SGLT2 inhibitors, also known as sodium-glucose cotransporter-2 inhibitors, are a class of pharmaceutical drugs primarily used in the management of type 2 diabetes mellitus. These agents function by inhibiting the reabsorption of glucose in the kidneys through blockade of the sodium-glucose cotransporter-2 (SGLT2) protein, which is predominantly located in the proximal convoluted tubule of the nephron. By preventing glucose reabsorption, SGLT2 inhibitors increase urinary glucose excretion (glucosuria), thereby lowering blood glucose levels independently of insulin.
Commonly prescribed medications in this class include canagliflozin, dapagliflozin, empagliflozin, and ertugliflozin. Clinical trials have demonstrated that SGLT2 inhibitors not only improve glycemic control but are also associated with additional benefits, such as modest reductions in body weight, blood pressure, and a reduced risk of major adverse cardiovascular events in patients with established cardiovascular disease. Furthermore, studies such as the EMPA-REG OUTCOME, CANVAS, and DECLARE–TIMI 58 trials have shown cardioprotective and renoprotective effects, leading to expanded indications for use in patients with heart failure and chronic kidney disease, regardless of diabetes status.

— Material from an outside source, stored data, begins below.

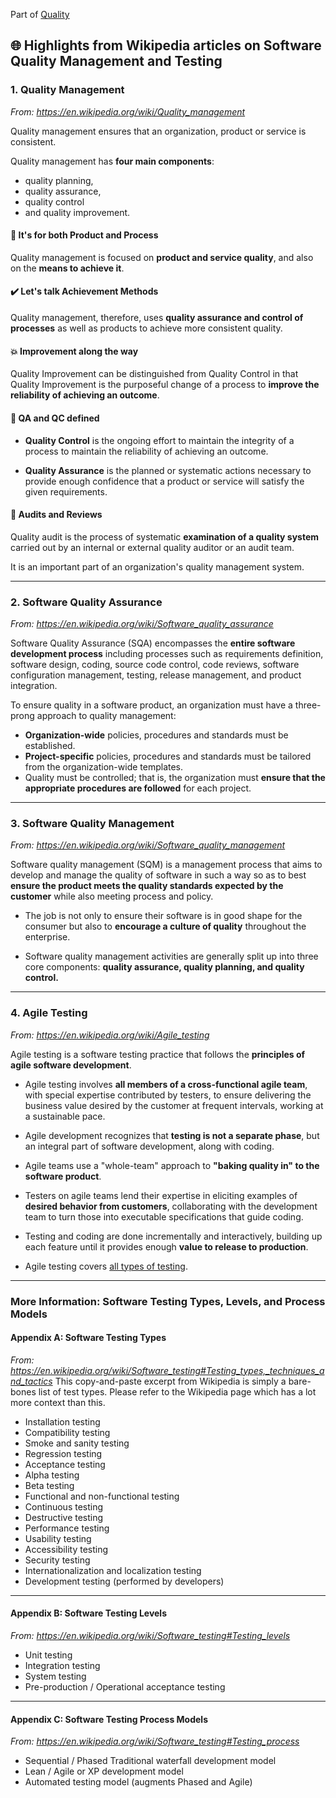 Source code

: Part of [Quality](/README.md)

## :globe_with_meridians: Highlights from Wikipedia articles on Software Quality Management and Testing

### 1. Quality Management

_From: https://en.wikipedia.org/wiki/Quality_management_

Quality management ensures that an organization, product or service is consistent.

Quality management has **four main components**:

- quality planning,
- quality assurance,
- quality control
- and quality improvement.

#### :raised_hands: It's for both Product and Process

Quality management is focused on **product and service quality**, and also on the **means to achieve it**.

#### :heavy_check_mark: Let's talk Achievement Methods

Quality management, therefore, uses **quality assurance and control of processes** as well as products to achieve more consistent quality.

#### :boom: Improvement along the way

Quality Improvement can be distinguished from Quality Control in that Quality Improvement is the purposeful change of a process to **improve the reliability of achieving an outcome**.

#### :musical_score: QA and QC defined

- **Quality Control** is the ongoing effort to maintain the integrity of a process to maintain the reliability of achieving an outcome.

- **Quality Assurance** is the planned or systematic actions necessary to provide enough confidence that a product or service will satisfy the given requirements.

#### :flashlight: Audits and Reviews

Quality audit is the process of systematic **examination of a quality system** carried out by an internal or external quality auditor or an audit team.

It is an important part of an organization's quality management system.

---

### 2. Software Quality Assurance

_From: https://en.wikipedia.org/wiki/Software_quality_assurance_

Software Quality Assurance (SQA) encompasses the **entire software development process** including processes such as requirements definition, software design, coding, source code control, code reviews, software configuration management, testing, release management, and product integration.

To ensure quality in a software product, an organization must have a three-prong approach to quality management:

- **Organization-wide** policies, procedures and standards must be established.
- **Project-specific** policies, procedures and standards must be tailored from the organization-wide templates.
- Quality must be controlled; that is, the organization must **ensure that the appropriate procedures are followed** for each project.

---

### 3. Software Quality Management

_From: https://en.wikipedia.org/wiki/Software_quality_management_

Software quality management (SQM) is a management process that aims to develop and manage the quality of software in such a way so as to best **ensure the product meets the quality standards expected by the customer** while also meeting process and policy.

- The job is not only to ensure their software is in good shape for the consumer but also to **encourage a culture of quality** throughout the enterprise.

- Software quality management activities are generally split up into three core components: **quality assurance, quality planning, and quality control.**

---

### 4. Agile Testing

_From: https://en.wikipedia.org/wiki/Agile_testing_

Agile testing is a software testing practice that follows the **principles of agile software development**.

- Agile testing involves **all members of a cross-functional agile team**, with special expertise contributed by testers, to ensure delivering the business value desired by the customer at frequent intervals, working at a sustainable pace.

- Agile development recognizes that **testing is not a separate phase**, but an integral part of software development, along with coding.

- Agile teams use a "whole-team" approach to **"baking quality in" to the software product**.

- Testers on agile teams lend their expertise in eliciting examples of **desired behavior from customers**, collaborating with the development team to turn those into executable specifications that guide coding.

- Testing and coding are done incrementally and interactively, building up each feature until it provides enough **value to release to production**.

- Agile testing covers [all types of testing](https://en.wikipedia.org/wiki/Software_testing#Testing_types,_techniques_and_tactics).

---

### More Information: Software Testing Types, Levels, and Process Models

#### Appendix A: Software Testing Types

_From: https://en.wikipedia.org/wiki/Software_testing#Testing_types,_techniques_and_tactics_
This copy-and-paste excerpt from Wikipedia is simply a bare-bones list of test types. Please refer to the Wikipedia page which has a lot more context than this.

- Installation testing
- Compatibility testing
- Smoke and sanity testing
- Regression testing
- Acceptance testing
- Alpha testing
- Beta testing
- Functional and non-functional testing
- Continuous testing
- Destructive testing
- Performance testing
- Usability testing
- Accessibility testing
- Security testing
- Internationalization and localization testing
- Development testing (performed by developers)

---

#### Appendix B: Software Testing Levels

_From: https://en.wikipedia.org/wiki/Software_testing#Testing_levels_

- Unit testing
- Integration testing
- System testing
- Pre-production / Operational acceptance testing

---

#### Appendix C: Software Testing Process Models

_From: https://en.wikipedia.org/wiki/Software_testing#Testing_process_

- Sequential / Phased Traditional waterfall development model
- Lean / Agile or XP development model
- Automated testing model (augments Phased and Agile)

Adverse effects associated with SGLT2 inhibitors include an increased risk of urinary tract infections, genital mycotic infections, volume depletion, and, rarely, euglycemic diabetic ketoacidosis. A boxed warning has been issued by regulatory agencies, including the U.S. Food and Drug Administration (FDA), regarding the risk of necrotizing fasciitis of the perineum (Fournier’s gangrene), though this is rare.

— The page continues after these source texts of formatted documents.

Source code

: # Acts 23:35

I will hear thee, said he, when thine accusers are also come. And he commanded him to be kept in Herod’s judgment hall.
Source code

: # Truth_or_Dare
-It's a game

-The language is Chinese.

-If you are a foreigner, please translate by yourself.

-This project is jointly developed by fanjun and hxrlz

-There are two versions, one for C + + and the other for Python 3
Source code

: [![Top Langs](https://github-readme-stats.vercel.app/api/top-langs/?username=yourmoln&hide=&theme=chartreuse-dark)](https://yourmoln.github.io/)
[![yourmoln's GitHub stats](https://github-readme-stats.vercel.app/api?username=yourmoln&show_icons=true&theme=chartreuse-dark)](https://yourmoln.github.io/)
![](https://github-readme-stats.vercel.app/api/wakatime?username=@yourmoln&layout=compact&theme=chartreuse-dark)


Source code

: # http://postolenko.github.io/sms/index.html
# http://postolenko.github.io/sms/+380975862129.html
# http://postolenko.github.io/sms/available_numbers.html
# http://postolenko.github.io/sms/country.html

SGLT2 inhibitors are contraindicated in patients with type 1 diabetes as monotherapy and in those with severe renal impairment, as their efficacy depends on adequate kidney function. These drugs are approved by regulatory authorities such as the FDA and the European Medicines Agency (EMA) for specific indications within diabetes and cardiovascular care.
The development and clinical application of SGLT2 inhibitors represent an advancement in diabetes pharmacotherapy due to their insulin-independent mechanism and favorable effects on multiple organ systems.